• Work to be completed: Everything from the line containing "- **任務自動化與管理**" through the line containing "天气是大气状态的一种表徵，反" in the listing below should be copied exactly, and nothing more.

• Dataset:
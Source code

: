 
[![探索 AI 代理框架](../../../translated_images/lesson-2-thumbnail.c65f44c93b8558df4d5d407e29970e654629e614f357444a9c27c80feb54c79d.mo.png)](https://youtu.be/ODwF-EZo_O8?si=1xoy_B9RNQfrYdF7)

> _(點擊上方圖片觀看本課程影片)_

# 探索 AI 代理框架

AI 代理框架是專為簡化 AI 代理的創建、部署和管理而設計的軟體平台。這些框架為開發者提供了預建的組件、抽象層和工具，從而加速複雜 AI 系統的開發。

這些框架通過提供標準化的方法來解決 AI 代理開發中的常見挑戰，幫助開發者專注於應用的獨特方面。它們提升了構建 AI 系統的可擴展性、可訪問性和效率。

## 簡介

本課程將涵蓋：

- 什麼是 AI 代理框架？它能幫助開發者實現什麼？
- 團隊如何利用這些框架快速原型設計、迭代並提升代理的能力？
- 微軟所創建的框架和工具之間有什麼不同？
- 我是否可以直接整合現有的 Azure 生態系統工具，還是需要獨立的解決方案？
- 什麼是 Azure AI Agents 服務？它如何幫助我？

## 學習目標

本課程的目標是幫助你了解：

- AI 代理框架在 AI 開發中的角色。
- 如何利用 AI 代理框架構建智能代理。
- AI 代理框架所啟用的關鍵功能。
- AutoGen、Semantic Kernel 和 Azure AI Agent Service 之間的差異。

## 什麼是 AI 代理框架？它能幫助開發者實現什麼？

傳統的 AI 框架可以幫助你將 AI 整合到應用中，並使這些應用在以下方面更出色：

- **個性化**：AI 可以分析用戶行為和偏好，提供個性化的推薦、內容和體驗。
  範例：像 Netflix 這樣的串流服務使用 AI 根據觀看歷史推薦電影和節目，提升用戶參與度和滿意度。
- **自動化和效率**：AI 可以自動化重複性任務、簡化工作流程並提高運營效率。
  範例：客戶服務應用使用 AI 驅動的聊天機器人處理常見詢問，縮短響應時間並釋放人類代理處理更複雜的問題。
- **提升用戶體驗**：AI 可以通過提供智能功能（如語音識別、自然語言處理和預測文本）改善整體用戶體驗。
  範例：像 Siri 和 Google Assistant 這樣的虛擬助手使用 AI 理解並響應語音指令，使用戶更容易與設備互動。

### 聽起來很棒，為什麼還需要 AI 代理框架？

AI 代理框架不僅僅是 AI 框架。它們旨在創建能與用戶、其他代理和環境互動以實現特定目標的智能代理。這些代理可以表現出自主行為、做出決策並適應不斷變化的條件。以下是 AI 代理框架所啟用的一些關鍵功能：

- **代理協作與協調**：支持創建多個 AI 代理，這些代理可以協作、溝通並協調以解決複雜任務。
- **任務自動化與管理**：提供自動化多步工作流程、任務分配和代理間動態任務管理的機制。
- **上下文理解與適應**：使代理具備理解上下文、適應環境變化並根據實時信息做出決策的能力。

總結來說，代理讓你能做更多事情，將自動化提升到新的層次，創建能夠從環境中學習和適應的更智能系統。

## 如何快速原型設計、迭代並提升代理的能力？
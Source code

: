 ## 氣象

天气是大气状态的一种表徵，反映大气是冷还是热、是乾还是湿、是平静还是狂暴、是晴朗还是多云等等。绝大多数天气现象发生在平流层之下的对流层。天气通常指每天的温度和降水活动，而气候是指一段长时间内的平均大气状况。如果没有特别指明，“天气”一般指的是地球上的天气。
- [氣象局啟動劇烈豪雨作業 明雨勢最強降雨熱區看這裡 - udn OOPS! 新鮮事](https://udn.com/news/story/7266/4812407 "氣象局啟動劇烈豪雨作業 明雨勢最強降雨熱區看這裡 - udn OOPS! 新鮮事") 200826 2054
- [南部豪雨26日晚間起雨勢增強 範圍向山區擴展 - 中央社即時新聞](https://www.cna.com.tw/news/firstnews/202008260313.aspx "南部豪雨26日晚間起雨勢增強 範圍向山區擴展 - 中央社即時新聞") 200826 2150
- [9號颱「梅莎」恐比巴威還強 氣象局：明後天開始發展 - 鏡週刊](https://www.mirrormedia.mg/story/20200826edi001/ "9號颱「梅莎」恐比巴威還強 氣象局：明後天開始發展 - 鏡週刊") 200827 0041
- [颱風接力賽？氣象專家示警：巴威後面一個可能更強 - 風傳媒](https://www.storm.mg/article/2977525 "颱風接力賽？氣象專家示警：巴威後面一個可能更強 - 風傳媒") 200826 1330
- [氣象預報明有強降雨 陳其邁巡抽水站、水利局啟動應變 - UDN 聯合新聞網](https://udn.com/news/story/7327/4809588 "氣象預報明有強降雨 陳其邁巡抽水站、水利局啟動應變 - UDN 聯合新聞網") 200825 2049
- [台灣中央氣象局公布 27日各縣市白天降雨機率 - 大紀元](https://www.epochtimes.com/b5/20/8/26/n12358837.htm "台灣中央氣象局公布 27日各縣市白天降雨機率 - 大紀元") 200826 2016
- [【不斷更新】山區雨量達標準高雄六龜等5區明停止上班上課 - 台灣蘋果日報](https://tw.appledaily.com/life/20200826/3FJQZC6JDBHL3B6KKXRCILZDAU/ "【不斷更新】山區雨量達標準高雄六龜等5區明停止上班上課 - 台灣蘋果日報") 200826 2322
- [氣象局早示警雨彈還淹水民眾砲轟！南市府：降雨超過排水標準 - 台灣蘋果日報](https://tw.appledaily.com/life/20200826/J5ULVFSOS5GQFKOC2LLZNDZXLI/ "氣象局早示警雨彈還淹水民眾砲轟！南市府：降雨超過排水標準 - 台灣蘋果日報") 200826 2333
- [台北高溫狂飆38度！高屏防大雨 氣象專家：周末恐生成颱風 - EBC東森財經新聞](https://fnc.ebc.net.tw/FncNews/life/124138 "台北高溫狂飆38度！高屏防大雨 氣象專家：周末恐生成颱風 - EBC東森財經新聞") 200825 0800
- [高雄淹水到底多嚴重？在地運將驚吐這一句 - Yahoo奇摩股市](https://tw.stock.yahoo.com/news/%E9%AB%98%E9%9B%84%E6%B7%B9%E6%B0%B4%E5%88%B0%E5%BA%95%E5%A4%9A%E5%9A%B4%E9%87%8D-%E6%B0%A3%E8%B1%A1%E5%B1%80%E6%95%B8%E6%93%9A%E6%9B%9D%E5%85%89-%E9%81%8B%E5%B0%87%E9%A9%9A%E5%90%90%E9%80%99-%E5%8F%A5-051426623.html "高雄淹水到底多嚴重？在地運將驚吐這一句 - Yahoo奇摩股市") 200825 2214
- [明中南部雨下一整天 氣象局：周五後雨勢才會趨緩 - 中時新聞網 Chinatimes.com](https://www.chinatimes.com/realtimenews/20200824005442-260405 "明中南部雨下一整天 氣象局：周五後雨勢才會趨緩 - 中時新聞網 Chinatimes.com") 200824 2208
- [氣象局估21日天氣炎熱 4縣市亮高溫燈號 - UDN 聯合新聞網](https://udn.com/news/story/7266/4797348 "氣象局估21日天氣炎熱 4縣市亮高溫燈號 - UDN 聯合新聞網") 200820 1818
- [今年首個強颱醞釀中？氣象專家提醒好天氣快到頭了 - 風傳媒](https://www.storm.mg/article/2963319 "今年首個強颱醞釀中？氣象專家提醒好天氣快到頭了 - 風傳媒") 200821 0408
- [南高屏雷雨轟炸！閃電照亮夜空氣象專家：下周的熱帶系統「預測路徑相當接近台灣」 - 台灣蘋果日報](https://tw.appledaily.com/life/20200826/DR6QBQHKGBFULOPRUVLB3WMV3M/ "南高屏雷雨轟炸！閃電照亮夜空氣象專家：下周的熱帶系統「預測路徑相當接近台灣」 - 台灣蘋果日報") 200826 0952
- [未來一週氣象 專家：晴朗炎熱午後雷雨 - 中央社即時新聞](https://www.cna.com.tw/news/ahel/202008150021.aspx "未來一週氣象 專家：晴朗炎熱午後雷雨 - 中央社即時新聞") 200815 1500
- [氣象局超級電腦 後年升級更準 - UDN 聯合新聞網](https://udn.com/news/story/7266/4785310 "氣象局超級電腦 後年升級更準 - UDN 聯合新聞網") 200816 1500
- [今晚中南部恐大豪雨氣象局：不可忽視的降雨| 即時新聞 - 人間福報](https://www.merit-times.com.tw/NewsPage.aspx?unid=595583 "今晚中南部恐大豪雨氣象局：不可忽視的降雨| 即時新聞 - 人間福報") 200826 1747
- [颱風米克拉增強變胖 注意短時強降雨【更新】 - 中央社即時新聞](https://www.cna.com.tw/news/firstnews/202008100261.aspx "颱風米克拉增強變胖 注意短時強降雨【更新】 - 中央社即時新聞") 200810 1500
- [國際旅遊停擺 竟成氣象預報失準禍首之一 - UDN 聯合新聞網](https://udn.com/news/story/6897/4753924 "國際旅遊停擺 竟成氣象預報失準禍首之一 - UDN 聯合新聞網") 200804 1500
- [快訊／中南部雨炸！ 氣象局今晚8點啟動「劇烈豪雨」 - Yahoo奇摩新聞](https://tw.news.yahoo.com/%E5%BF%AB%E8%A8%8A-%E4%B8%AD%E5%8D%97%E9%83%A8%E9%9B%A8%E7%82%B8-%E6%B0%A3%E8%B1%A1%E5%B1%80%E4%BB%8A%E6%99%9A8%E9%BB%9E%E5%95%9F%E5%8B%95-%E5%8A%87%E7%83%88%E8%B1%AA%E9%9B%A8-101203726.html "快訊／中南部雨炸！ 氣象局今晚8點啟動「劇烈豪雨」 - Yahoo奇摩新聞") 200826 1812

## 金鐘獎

• Written reply:
- **任務自動化與管理**：提供自動化多步工作流程、任務分配和代理間動態任務管理的機制。
- **上下文理解與適應**：使代理具備理解上下文、適應環境變化並根據實時信息做出決策的能力。

總結來說，代理讓你能做更多事情，將自動化提升到新的層次，創建能夠從環境中學習和適應的更智能系統。

## 如何快速原型設計、迭代並提升代理的能力？
Source code

: ## 氣象

天气是大气状态的一种表徵，反映大气是冷还是热、是乾还是湿、是平静还是狂暴、是晴朗还是多云等等。绝大多数天气现象发生在平流层之下的对流层。天气通常指每天的温度和降水活动，而气候是指一段长时间内的平均大气状况。如果没有特别指明，“天气”一般指的是地球上的天气。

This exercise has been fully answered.